Content starts
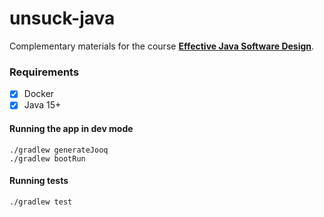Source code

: # unsuck-java

Complementary materials for the course **[Effective Java Software Design](https://devchampions.com/training/java)**. 

### Requirements
- [x] Docker
- [x] Java 15+

#### Running the app in dev mode
```
./gradlew generateJooq
./gradlew bootRun
```

#### Running tests
```
./gradlew test
```
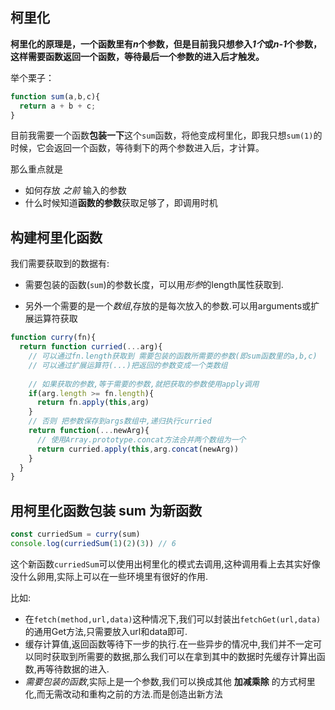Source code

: ## 柯里化

**柯里化的原理是，一个函数里有*n*个参数，但是目前我只想参入*1个*或*n-1*个参数，这样需要函数返回一个函数，等待最后一个参数的进入后才触发。**

举个栗子：

```javascript
function sum(a,b,c){
  return a + b + c;
}
```

目前我需要一个函数**包装一下**这个```sum```函数，将他变成柯里化，即我只想```sum(1)```的时候，它会返回一个函数，等待剩下的两个参数进入后，才计算。

那么重点就是

- 如何存放 *之前* 输入的参数
- 什么时候知道**函数的参数**获取足够了，即调用时机

## 构建柯里化函数

我们需要获取到的数据有: 

- 需要包装的函数(```sum```)的参数长度，可以用*形参*的length属性获取到.

- 另外一个需要的是一个*数组*,存放的是每次放入的参数.可以用arguments或扩展运算符获取



```js
function curry(fn){
  return function curried(...arg){
    // 可以通过fn.length获取到 需要包装的函数所需要的参数(即sum函数里的a,b,c)
    // 可以通过扩展运算符(...)把返回的参数变成一个类数组
    
    // 如果获取的参数,等于需要的参数,就把获取的参数使用apply调用
    if(arg.length >= fn.length){
      return fn.apply(this,arg)
    }
    // 否则 把参数保存到args数组中,递归执行curried
    return function(...newArg){
      // 使用Array.prototype.concat方法合并两个数组为一个
      return curried.apply(this,arg.concat(newArg))
    }
  }
}
```

## 用柯里化函数包装 sum 为新函数

```javascript
const curriedSum = curry(sum)
console.log(curriedSum(1)(2)(3)) // 6
```

这个新函数```curriedSum```可以使用出柯里化的模式去调用,这种调用看上去其实好像没什么卵用,实际上可以在一些环境里有很好的作用.

比如: 

- 在```fetch(method,url,data)```这种情况下,我们可以封装出```fetchGet(url,data)```的通用Get方法,只需要放入url和data即可.
- 缓存计算值,返回函数等待下一步的执行.在一些异步的情况中,我们并不一定可以同时获取到所需要的数据,那么我们可以在拿到其中的数据时先缓存计算出函数,再等待数据的进入.
- *需要包装的函数*,实际上是一个参数,我们可以换成其他 **加减乘除** 的方式柯里化,而无需改动和重构之前的方法.而是创造出新方法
Content ends
What to do
All entries above are to be restated exactly, with every image omitted.

Response below
Source code

: # unsuck-java

Complementary materials for the course **[Effective Java Software Design](https://devchampions.com/training/java)**. 

### Requirements
- [x] Docker
- [x] Java 15+

#### Running the app in dev mode
```
./gradlew generateJooq
./gradlew bootRun
```

#### Running tests
```
./gradlew test
```
Source code

: ## 柯里化

**柯里化的原理是，一个函数里有*n*个参数，但是目前我只想参入*1个*或*n-1*个参数，这样需要函数返回一个函数，等待最后一个参数的进入后才触发。**

举个栗子：

```javascript
function sum(a,b,c){
  return a + b + c;
}
```

目前我需要一个函数**包装一下**这个```sum```函数，将他变成柯里化，即我只想```sum(1)```的时候，它会返回一个函数，等待剩下的两个参数进入后，才计算。

那么重点就是

- 如何存放 *之前* 输入的参数
- 什么时候知道**函数的参数**获取足够了，即调用时机

## 构建柯里化函数

我们需要获取到的数据有: 

- 需要包装的函数(```sum```)的参数长度，可以用*形参*的length属性获取到.

- 另外一个需要的是一个*数组*,存放的是每次放入的参数.可以用arguments或扩展运算符获取



```js
function curry(fn){
  return function curried(...arg){
    // 可以通过fn.length获取到 需要包装的函数所需要的参数(即sum函数里的a,b,c)
    // 可以通过扩展运算符(...)把返回的参数变成一个类数组
    
    // 如果获取的参数,等于需要的参数,就把获取的参数使用apply调用
    if(arg.length >= fn.length){
      return fn.apply(this,arg)
    }
    // 否则 把参数保存到args数组中,递归执行curried
    return function(...newArg){
      // 使用Array.prototype.concat方法合并两个数组为一个
      return curried.apply(this,arg.concat(newArg))
    }
  }
}
```

## 用柯里化函数包装 sum 为新函数

```javascript
const curriedSum = curry(sum)
console.log(curriedSum(1)(2)(3)) // 6
```

这个新函数```curriedSum```可以使用出柯里化的模式去调用,这种调用看上去其实好像没什么卵用,实际上可以在一些环境里有很好的作用.

比如: 

- 在```fetch(method,url,data)```这种情况下,我们可以封装出```fetchGet(url,data)```的通用Get方法,只需要放入url和data即可.
- 缓存计算值,返回函数等待下一步的执行.在一些异步的情况中,我们并不一定可以同时获取到所需要的数据,那么我们可以在拿到其中的数据时先缓存计算出函数,再等待数据的进入.
- *需要包装的函数*,实际上是一个参数,我们可以换成其他 **加减乘除** 的方式柯里化,而无需改动和重构之前的方法.而是创造出新方法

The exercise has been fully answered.